Well, the good thing is that I reduced the need for performing the lookup by uid.
I guess it’s a little bit getting very specific (and therefore becoming a bad example for blogging, hehe, well too late now).
But I should indeed test whether what I’m doing is indeed the best way.
Because sometimes it’s still needed to do quite a lot lookups at a specific moment in time: especially when downloading new summary information is happening. This is a background operation that can take some time, as it’s mostly waiting for read() from the socket anyhow. Time is not really the problem, but cache trashing might indeed (that strcmp is going to be much worse than what GHashTable does with comparing the key-values first).
If making that take a little bit more time reduces memory consumption during normal usage, I’m fine with it.
I might implement a trick that turns on and off using the hashtable … because I know exactly when a lot lookups will be needed and when that will stop being needed.
A common trick to avoid str[n]cmp overhead is to compare first bytes and only then call str[n]cmp. I think there is a bug in your code: when uid=”90″ and info->uid=”90x”, strncmp will return 0 since you will be comparing only first 2 bytes. So following code will be better:
if (info && info->uid[0] == uid[0] && !strcmp (info->uid, uid)) {
aivarsk: Both about the bug and comparing the first character, that’s actually true :). Thanks for notifying me.
But note that only compare the first byte might not have a lot impact on how pages are mapped in and out. If all uid’s would be close to each other and fit in a few pages this would indeed be a good idea.

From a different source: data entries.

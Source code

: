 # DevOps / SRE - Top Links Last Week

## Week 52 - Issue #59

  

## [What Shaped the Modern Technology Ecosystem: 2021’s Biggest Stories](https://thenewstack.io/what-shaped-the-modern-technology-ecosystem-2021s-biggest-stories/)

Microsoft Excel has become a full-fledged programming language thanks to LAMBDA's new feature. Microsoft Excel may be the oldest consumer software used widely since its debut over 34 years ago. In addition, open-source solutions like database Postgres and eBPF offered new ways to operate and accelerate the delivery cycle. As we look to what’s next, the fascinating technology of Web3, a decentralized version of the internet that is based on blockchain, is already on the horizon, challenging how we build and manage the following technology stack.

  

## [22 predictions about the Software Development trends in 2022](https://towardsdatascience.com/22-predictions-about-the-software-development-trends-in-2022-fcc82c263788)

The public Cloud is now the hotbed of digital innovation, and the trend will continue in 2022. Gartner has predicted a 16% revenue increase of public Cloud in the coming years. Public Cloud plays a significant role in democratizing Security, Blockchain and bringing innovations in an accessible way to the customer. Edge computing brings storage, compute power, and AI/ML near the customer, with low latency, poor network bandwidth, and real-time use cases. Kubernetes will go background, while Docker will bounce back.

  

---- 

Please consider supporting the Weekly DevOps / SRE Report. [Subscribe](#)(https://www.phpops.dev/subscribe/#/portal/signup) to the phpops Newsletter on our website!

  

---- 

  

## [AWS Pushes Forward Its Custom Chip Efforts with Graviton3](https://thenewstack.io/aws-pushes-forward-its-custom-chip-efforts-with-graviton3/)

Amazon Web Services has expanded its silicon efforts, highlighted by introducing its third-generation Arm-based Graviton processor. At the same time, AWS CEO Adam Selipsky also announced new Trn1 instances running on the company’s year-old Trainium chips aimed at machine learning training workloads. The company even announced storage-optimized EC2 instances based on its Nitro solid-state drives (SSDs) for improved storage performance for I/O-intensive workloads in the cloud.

The problem, which is also probably what Hans Peter means or at least what his comment made me think of, is that the locality of where the data pointing at the ->uid’s is, is scattered around the mmap()ed file.
sizeof(hash node) = 4*ptr, sizeof (GList) = 3*ptr, which is almost the same (ignoring the array for the hashtable). Maybe instead of removing the hashtable you could remove the list and iterate over the hashtable when needed?
At that location it’s a GPtrArray, not a GList. However indeed, later (in tinymail) the same instances are put in a GList (but that’s not in camel anymore).